→ **ACTION ITEM**
The lines you return should be those containing the string "kiválasztása", taken from the data below.

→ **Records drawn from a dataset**
· · · · · · ·

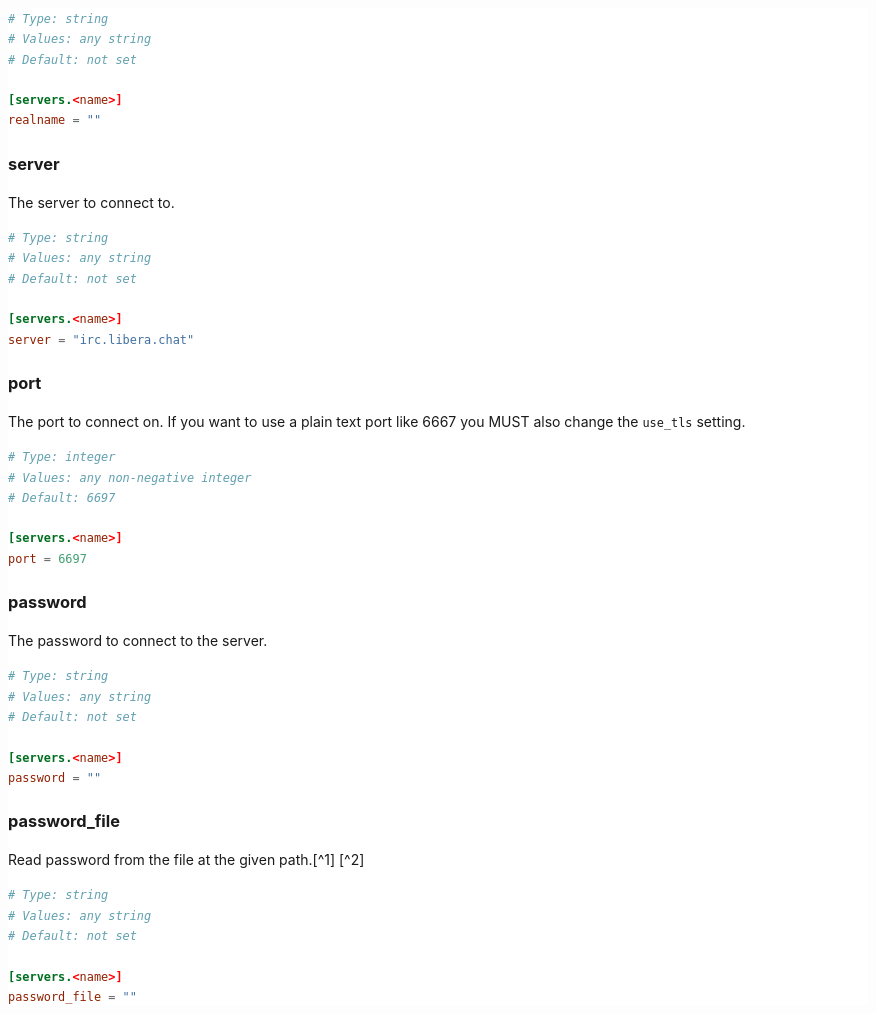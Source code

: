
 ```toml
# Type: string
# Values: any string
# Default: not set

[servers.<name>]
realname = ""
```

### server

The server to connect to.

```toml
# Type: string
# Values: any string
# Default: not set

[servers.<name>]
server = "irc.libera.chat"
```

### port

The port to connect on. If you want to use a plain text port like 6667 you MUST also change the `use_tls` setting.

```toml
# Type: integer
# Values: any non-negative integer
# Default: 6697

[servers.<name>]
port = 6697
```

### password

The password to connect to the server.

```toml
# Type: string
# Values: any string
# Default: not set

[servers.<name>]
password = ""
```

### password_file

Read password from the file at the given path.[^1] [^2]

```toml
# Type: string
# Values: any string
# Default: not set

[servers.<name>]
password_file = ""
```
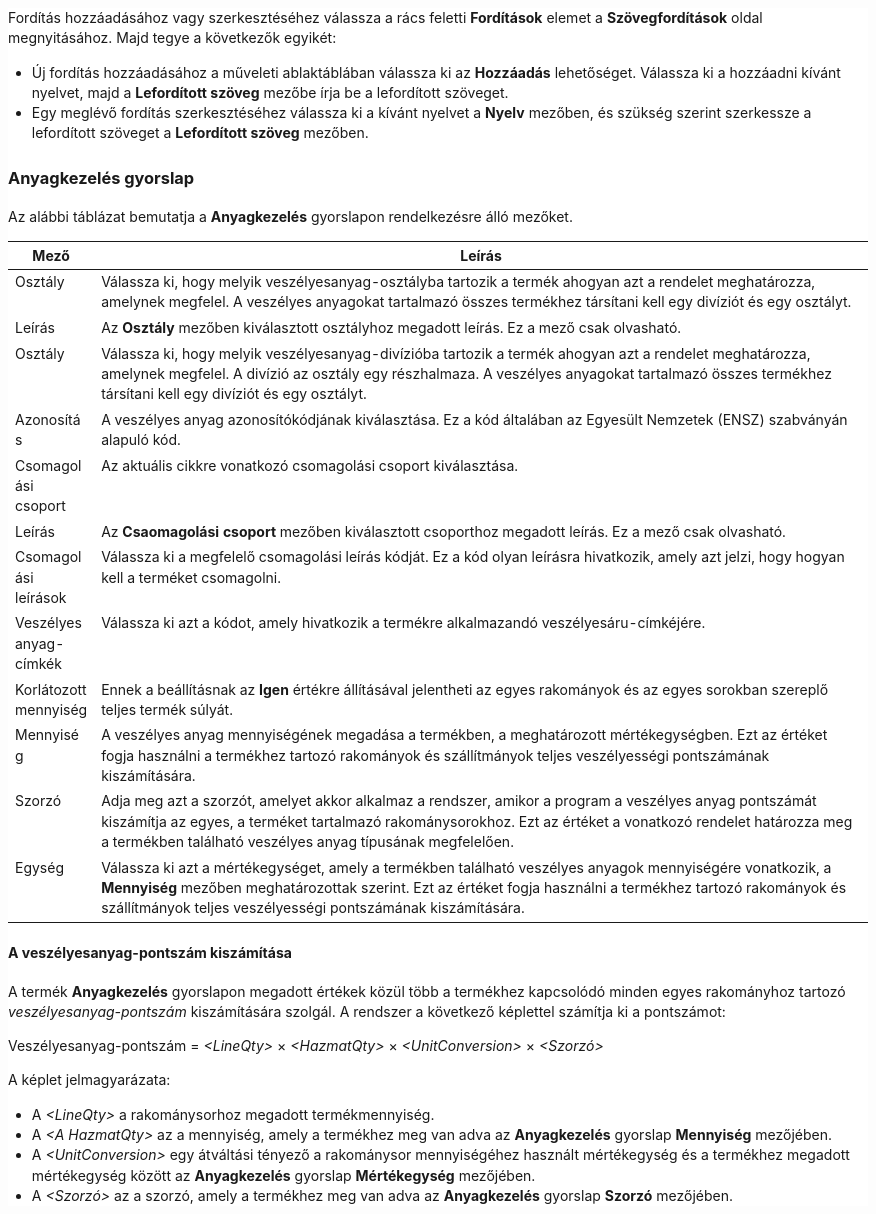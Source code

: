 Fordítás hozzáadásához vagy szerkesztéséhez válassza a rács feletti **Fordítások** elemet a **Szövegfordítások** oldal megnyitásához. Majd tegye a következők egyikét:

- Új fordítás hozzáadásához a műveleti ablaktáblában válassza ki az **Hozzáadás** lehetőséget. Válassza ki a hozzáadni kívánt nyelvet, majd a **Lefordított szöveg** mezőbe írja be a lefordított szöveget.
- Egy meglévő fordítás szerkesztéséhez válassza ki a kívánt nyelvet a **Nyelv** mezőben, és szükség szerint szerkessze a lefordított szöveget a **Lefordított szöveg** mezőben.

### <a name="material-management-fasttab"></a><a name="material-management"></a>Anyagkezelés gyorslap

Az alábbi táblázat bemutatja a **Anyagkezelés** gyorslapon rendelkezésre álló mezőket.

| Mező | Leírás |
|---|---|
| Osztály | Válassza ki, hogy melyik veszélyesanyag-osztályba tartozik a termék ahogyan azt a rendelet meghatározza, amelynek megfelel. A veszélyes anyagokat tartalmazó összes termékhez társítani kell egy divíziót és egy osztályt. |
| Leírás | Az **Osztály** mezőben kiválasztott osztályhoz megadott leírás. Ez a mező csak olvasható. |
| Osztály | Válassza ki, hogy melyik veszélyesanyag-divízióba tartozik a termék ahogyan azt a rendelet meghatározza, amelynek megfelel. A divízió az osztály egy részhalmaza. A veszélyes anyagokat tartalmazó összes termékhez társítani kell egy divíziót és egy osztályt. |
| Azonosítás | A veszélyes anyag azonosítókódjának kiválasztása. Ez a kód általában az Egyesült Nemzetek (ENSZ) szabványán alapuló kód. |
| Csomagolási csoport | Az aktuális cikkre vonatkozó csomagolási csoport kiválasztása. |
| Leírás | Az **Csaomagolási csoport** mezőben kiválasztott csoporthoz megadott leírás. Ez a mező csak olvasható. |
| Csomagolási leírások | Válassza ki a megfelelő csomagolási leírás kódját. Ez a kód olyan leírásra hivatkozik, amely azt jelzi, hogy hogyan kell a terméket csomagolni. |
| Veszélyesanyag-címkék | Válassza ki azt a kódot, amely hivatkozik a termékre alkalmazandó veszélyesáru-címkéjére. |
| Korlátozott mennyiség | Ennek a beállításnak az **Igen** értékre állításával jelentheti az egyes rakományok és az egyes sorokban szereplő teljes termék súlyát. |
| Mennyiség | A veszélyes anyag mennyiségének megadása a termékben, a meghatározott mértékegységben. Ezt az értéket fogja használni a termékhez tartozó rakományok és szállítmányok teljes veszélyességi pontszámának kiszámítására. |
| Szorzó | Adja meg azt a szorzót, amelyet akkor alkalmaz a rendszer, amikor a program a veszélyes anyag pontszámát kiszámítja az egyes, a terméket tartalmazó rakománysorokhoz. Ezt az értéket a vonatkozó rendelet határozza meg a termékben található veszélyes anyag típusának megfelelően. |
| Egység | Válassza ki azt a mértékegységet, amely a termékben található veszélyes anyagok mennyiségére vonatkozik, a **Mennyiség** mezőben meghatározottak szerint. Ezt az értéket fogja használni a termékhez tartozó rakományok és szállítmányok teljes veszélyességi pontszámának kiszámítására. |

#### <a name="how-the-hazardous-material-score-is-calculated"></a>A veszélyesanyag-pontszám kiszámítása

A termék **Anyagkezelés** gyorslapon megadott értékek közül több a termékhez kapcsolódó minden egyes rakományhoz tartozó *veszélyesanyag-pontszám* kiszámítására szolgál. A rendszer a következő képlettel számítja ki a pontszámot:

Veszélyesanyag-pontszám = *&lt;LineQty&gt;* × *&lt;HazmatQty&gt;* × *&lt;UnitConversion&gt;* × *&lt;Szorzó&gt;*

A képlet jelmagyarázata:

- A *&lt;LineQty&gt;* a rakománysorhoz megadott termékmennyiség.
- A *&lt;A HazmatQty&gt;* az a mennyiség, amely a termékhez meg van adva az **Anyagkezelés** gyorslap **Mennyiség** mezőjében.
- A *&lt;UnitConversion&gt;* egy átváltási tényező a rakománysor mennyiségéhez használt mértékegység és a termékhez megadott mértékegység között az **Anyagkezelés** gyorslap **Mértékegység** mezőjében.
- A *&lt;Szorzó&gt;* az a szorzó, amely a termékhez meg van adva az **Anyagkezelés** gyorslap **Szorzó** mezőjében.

· · · · · · ·

→ **RESPONSE TO THIS TASK**
| Azonosítás | A veszélyes anyag azonosítókódjának kiválasztása. Ez a kód általában az Egyesült Nemzetek (ENSZ) szabványán alapuló kód. |
| Csomagolási csoport | Az aktuális cikkre vonatkozó csomagolási csoport kiválasztása. |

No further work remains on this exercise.